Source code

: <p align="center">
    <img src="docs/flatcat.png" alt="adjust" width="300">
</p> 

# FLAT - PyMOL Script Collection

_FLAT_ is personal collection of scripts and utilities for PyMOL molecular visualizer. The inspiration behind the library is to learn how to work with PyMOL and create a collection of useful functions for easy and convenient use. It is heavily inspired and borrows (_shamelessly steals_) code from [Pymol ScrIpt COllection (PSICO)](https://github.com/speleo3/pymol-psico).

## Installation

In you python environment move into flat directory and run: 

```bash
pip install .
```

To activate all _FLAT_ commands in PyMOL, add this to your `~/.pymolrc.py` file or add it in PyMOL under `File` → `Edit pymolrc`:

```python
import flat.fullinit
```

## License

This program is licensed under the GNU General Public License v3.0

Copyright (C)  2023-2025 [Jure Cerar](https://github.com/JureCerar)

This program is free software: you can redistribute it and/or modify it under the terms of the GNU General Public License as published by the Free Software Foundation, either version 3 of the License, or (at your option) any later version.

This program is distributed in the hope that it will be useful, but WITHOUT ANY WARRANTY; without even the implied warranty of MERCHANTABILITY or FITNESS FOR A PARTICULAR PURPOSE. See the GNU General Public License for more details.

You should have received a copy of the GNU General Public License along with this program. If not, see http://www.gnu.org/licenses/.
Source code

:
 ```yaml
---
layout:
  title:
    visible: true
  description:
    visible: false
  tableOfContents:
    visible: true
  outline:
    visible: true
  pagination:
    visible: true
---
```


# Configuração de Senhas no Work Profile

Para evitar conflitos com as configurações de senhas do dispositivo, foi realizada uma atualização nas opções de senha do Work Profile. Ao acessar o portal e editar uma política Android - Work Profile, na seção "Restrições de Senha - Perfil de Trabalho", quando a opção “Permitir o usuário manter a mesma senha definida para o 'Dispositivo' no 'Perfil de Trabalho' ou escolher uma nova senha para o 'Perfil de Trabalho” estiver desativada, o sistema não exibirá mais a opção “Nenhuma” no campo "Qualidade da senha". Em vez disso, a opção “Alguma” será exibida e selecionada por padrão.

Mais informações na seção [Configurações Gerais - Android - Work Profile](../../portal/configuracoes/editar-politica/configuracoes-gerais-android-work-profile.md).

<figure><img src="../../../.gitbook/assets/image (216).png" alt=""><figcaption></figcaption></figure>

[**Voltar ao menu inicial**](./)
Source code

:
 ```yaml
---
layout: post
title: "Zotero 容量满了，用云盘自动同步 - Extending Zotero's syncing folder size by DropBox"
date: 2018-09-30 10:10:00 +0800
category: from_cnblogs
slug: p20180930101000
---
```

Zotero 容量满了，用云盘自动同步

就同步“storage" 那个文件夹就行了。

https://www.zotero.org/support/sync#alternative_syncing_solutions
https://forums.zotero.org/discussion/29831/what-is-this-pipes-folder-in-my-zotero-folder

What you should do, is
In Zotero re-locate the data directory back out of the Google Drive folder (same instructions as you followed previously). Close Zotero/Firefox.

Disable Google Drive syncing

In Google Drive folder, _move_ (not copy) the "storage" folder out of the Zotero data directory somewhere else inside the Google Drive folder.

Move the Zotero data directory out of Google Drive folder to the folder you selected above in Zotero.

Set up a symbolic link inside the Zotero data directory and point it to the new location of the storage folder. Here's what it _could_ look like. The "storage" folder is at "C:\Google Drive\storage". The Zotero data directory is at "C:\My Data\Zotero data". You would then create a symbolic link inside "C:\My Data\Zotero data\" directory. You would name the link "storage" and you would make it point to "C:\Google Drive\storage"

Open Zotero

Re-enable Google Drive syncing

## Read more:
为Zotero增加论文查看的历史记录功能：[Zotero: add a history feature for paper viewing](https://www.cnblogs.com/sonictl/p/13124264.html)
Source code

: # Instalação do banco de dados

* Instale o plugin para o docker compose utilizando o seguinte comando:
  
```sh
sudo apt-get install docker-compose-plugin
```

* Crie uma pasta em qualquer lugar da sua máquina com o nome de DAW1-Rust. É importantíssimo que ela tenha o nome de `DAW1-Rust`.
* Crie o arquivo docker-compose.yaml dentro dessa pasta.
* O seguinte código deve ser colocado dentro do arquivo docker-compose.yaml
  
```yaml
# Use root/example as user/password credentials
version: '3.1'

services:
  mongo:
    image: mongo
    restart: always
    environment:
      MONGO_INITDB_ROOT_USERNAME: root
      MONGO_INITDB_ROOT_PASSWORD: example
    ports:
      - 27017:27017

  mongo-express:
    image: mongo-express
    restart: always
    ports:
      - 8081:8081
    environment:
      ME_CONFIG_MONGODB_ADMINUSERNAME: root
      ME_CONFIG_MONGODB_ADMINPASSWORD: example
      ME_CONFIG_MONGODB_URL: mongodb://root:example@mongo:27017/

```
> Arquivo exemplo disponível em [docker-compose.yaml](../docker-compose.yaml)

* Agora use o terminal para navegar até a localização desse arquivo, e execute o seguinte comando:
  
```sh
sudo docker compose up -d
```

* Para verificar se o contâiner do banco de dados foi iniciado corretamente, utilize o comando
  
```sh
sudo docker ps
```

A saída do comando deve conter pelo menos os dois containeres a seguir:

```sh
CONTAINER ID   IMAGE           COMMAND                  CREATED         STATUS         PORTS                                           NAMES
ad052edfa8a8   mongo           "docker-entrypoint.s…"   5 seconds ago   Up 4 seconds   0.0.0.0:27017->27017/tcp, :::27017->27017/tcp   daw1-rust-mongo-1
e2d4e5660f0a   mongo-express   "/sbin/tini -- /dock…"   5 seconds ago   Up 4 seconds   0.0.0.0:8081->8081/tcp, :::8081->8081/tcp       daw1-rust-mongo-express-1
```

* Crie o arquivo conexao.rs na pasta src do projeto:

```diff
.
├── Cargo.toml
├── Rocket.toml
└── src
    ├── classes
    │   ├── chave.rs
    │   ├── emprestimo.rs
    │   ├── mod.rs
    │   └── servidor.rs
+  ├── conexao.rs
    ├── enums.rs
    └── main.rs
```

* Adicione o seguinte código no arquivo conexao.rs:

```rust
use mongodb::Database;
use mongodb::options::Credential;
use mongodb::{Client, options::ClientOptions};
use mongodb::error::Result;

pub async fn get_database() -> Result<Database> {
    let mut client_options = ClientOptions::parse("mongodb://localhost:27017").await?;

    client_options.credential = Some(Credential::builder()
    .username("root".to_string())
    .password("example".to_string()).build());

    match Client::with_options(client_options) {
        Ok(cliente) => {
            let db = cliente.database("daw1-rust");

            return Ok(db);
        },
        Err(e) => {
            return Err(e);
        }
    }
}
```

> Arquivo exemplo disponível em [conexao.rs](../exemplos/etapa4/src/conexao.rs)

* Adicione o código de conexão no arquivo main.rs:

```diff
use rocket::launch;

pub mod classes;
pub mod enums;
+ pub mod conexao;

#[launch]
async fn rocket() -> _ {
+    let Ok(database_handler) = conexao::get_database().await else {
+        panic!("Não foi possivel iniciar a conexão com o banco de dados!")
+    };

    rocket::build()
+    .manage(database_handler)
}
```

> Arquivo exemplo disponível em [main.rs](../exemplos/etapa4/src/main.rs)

_ _ _

:: Prompt ::
Your answer should consist of each line of the data above in which the word "disponível" occurs.

:: Output of the task ::
> Arquivo exemplo disponível em [docker-compose.yaml](../docker-compose.yaml)
> Arquivo exemplo disponível em [conexao.rs](../exemplos/etapa4/src/conexao.rs)
> Arquivo exemplo disponível em [main.rs](../exemplos/etapa4/src/main.rs)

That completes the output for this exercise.